## Collection entries
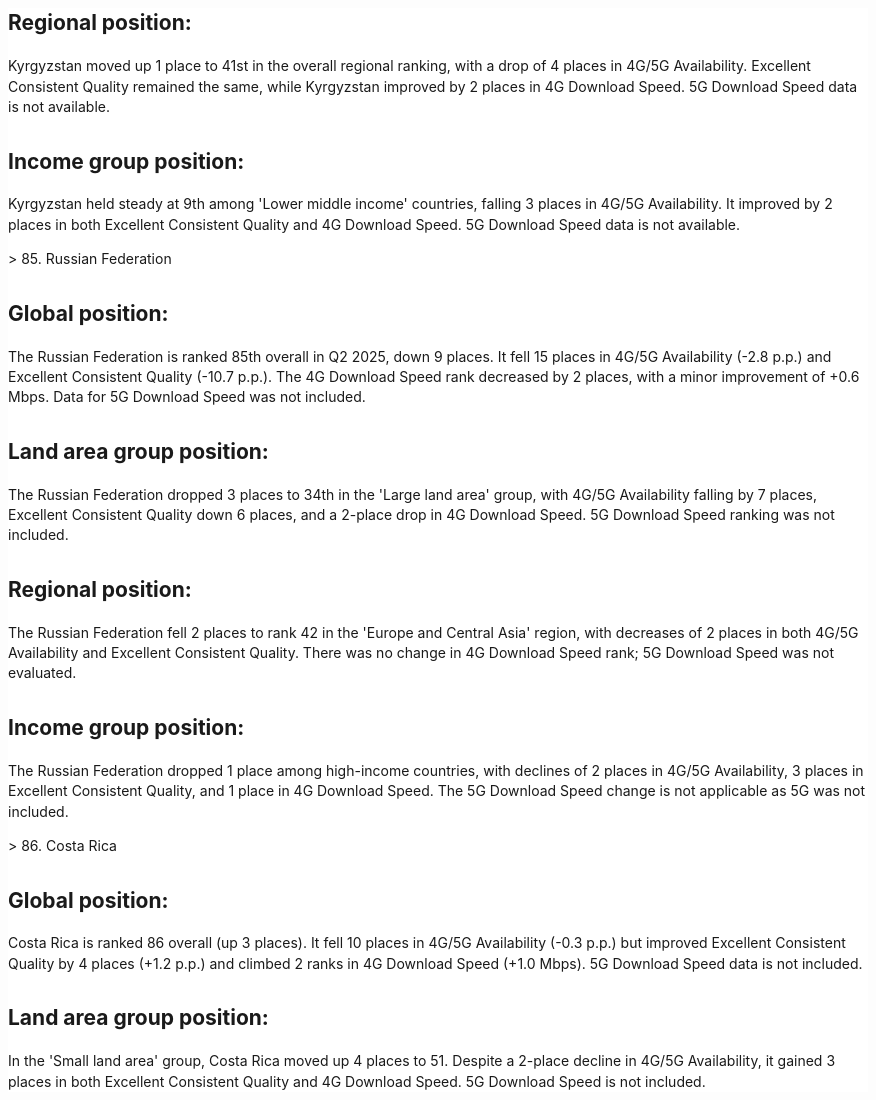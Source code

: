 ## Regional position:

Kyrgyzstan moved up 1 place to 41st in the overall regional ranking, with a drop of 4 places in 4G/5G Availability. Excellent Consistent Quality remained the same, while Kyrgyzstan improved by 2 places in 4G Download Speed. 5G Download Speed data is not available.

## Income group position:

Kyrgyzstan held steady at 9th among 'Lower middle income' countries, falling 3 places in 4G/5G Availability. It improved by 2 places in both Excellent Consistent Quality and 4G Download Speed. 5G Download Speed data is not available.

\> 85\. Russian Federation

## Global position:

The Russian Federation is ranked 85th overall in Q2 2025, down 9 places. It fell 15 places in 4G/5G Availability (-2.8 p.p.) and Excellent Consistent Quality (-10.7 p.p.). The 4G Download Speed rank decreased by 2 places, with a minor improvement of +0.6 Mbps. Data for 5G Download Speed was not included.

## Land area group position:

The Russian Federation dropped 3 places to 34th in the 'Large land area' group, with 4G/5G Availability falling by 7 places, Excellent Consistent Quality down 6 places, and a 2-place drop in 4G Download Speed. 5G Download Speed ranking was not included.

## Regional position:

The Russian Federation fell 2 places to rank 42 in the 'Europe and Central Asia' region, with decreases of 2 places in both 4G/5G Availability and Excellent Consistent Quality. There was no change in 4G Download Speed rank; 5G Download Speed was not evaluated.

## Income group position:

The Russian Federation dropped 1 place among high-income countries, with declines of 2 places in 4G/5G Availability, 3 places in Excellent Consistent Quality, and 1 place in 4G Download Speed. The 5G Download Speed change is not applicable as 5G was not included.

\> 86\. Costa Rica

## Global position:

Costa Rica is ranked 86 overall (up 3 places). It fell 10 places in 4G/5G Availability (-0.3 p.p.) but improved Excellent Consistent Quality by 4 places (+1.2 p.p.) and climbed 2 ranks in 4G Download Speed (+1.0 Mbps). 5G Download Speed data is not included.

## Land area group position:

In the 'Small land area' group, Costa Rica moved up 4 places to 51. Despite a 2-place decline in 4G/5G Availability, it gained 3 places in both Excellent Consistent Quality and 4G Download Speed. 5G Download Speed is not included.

--

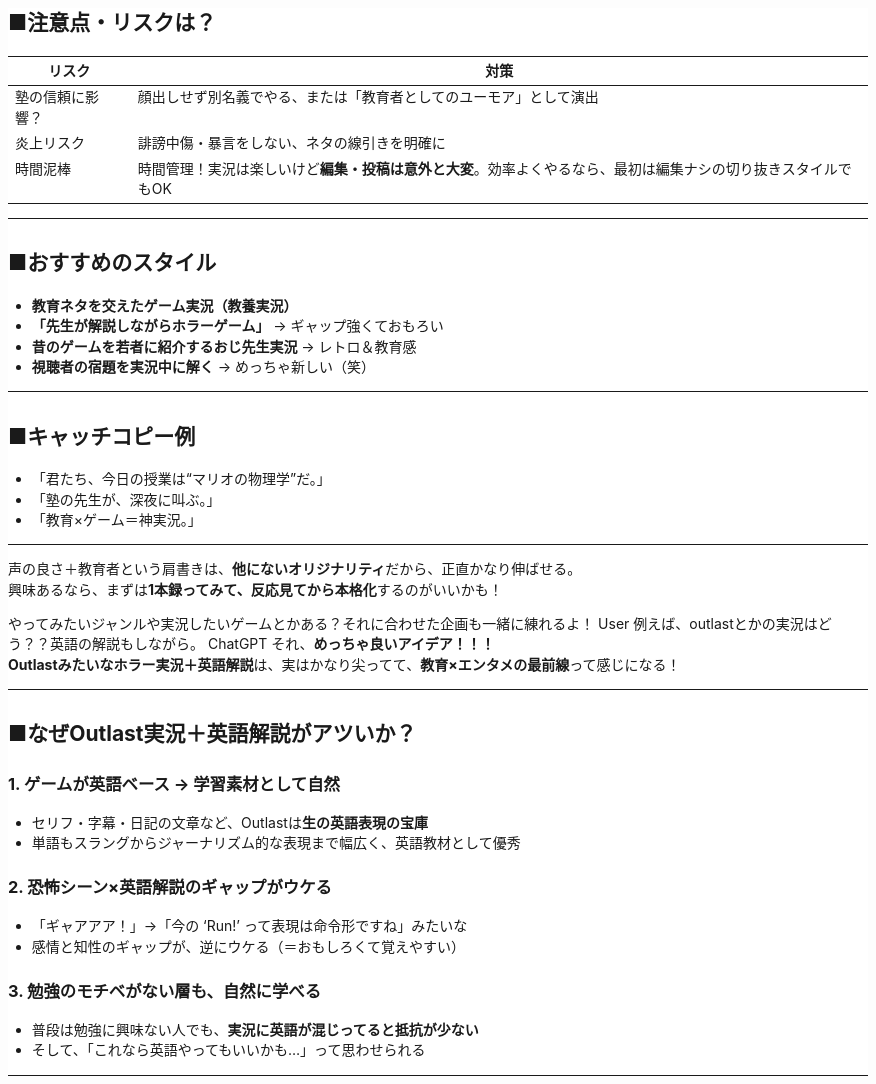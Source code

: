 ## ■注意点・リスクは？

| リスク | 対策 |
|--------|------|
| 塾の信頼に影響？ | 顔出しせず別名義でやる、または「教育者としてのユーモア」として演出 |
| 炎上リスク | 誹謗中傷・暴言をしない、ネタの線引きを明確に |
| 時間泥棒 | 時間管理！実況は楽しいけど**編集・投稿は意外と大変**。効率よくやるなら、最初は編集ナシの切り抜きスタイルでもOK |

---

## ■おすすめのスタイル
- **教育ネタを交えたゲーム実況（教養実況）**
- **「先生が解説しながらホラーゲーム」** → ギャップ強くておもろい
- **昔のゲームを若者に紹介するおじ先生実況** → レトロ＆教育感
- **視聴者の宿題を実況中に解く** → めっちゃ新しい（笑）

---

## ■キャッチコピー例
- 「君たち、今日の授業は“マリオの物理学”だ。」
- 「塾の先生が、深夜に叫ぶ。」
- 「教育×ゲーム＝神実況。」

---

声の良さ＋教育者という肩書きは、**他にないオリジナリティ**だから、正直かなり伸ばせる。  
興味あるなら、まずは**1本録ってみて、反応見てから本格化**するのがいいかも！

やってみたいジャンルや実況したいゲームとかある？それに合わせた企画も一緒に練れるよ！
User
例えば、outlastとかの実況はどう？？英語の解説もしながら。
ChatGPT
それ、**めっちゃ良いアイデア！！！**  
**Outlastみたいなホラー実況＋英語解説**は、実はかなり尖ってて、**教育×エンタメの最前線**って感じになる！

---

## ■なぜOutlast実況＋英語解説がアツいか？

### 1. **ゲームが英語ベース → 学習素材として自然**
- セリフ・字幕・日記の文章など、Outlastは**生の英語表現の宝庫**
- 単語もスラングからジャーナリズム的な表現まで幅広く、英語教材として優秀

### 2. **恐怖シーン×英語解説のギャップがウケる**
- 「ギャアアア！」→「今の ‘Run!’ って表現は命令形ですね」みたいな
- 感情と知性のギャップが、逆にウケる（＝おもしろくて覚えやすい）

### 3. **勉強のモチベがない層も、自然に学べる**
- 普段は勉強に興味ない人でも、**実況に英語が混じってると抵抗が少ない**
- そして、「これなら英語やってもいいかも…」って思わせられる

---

## THE TASK
For the word "among", report how many lines of the records contain it; respond with the number only.

## EXERCISE ANSWER
2